The tree became a squat sea serpent. Bink hunched his head down and continued squeezing. The serpent became a two-headed wolf whose jaws snapped at Bink's ears. He squeezed harder; he could afford to lose an ear in order to win the battle. The wolf became a giant tiger lily, snarling horrendously, but Bink was crushing its stem.

(Pun Count: 114)

quote:

Finally it got smart. It changed into a needle cactus. The needles stabbed into Bink's arms and face--but he did not let go. The pain was terrible, but he knew that if he gave the monster any leeway at all it would change into something he couldn't catch, or his talent would arrange some coincidental break for it. Also, he was angry: because of this creature, he had cut down an innocent nymph, whose only fault was loving him. He had assumed that jinxes had canceled out when his mis-thrown sword cut her down, but that had not been the case. What an awful force his talent could be! His hands and face were bleeding, and a needle was poking into one eye, but Bink squeezed that cactus-torso with the passion of sheer hate until it squirted white fluid.

The thing dissolved into foul-smelling goo. Bink could no longer hold on; there was nothing to grasp. But he tore at the stuff with his hands, flinging gobs of it across the arena, and stomped the main mass flat. Could the monster survive dismemberment, even in this stage?

"Enough," the Demon said, "You have beaten it." He gestured negligently, and abruptly Bink was fit and clean again, without injury--and somehow he knew his talent was back to normal. The Demon had been testing him, not his talent. He had won--but at what cost?

He ran to Jewel--the real Jewel--reminded of the time Chameleon had been similarly wounded. But the Evil Magician had done that, while this time Bink himself had done it. "You desire her?" the Demon asked. "Take her along." And Jewel was whole and lovely, smelling of gardenias, just as if she had been dunked in healing elixir. "Oh, Bink!" she said--and fled the arena.

"Let her go," Cherie said wisely. "Only time can heal the wound that doesn't show."

"But I can't let her think I meant to--"

"She knows you didn't mean to hurt her, Bink. Or she will know, when she thinks it out at leisure. But she also knows that she has no future with you. She is a creature of the caverns; the openness of the surface world would terrify her. Even if you weren't married, she could not leave her home for you. Now that you're safe, she has to go."

Bink stared the way Jewel had gone. "I wish there were something I could do."

"You can leave her alone," Cherie said firmly. "She must make her own life."

"Good horse sense," Grundy the golem agreed.

"I will permit you to perform the agreed task in your fashion," the Demon said to Bink. "I hold no regard for you or your welfare, but I do honor the conditions of a wager. All I want from your society is that it not intrude on my private demesnes. If it does, I might be moved to do something you would be sorry for--such as cauterizing the entire surface of the planet with a single sheet of fire. Now have I conveyed my directive in a form your puny intellect can comprehend?"

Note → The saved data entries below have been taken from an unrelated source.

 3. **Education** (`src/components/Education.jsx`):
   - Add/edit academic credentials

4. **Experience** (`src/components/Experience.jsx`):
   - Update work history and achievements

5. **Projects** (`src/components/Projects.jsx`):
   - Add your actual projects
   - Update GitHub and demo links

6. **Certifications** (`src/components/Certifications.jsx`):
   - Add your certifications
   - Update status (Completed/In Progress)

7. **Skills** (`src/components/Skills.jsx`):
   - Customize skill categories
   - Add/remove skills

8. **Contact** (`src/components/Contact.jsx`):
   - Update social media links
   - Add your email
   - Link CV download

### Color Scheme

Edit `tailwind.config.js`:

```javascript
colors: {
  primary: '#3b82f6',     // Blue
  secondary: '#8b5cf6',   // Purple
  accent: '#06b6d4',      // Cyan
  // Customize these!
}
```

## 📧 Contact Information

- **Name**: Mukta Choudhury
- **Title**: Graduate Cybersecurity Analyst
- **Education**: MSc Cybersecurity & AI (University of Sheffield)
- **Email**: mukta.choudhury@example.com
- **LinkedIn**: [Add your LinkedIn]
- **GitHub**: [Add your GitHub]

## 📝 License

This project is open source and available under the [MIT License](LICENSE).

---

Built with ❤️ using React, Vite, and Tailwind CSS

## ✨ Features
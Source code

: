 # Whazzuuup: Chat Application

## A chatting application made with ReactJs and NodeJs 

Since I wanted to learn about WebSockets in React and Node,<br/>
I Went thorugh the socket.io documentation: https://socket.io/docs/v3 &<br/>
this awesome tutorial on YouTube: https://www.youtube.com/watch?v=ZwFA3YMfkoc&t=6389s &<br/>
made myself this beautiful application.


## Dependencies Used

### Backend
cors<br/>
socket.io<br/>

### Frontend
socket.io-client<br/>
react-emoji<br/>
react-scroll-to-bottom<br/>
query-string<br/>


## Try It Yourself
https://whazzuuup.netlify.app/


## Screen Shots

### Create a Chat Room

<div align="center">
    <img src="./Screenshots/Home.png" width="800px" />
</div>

Bink did not regard his intellect as puny, compared to that of the Demon. The creature was omnipotent, not omniscient: all-powerful, not all-knowing. But it would not be politic to remark on that at the moment. Bink had no doubt that the Demon could and would obliterate all life in the Land of Xanth, if irritated. Thus it was in Bink's personal interest to keep the Demon happy, and to see that no other idiots like him intruded. So his talent would extend itself toward that end--as X(A/N)th surely was aware. "Yes."

Yes, for the record, Bink really does think he's as smart as the Demon.

quote:

Then Bink had a bright flash. "But it would be easier to ensure your privacy if there were no loose ends, like lost Magicians or pickled centaurs--"

Cherie perked up alertly. "Bink, you're a genius!"

"This Magician?" Xanth inquired. He reached up through the ceiling and brought down a gruesome skeleton. "I can reanimate him for you--"

Bink, after his initial shock, saw that this skeleton was much larger than any Humfrey could have worn. "Uh, not that one," he said, relieved. "Smaller, like a--a gnome. And alive."

"Oh, that one," X(A/N)th said. He reached through a wall and brought back Good Magician Humfrey, disheveled but intact.

"About time you got to me," Humfrey grumped. "I was running out of air, under that rubble."

Now the Demon reached down through the floor. He brought back Chester, encased in a glistening envelope of lake water. As he set the centaur down, the envelope burst; the water evaporated, and Chester looked around.

"So you went swimming without me!" Cherie said severely. "Here I stay home tending your colt while you gad about--"

Chester scowled. "I gad about because you spend all your time with the colt!"

"Uh, there's no need--" Bink interposed.

"Stay out of this," she murmured to him with a wink. Then, to Chester, she flared: "Because he is just like you! I can't keep you from risking your fool tail on stupid, dangerous adventures, you big dumb oaf, but at least I have him to remind me of--"

"If you paid more attention to me, I'd stay home more!" he retorted.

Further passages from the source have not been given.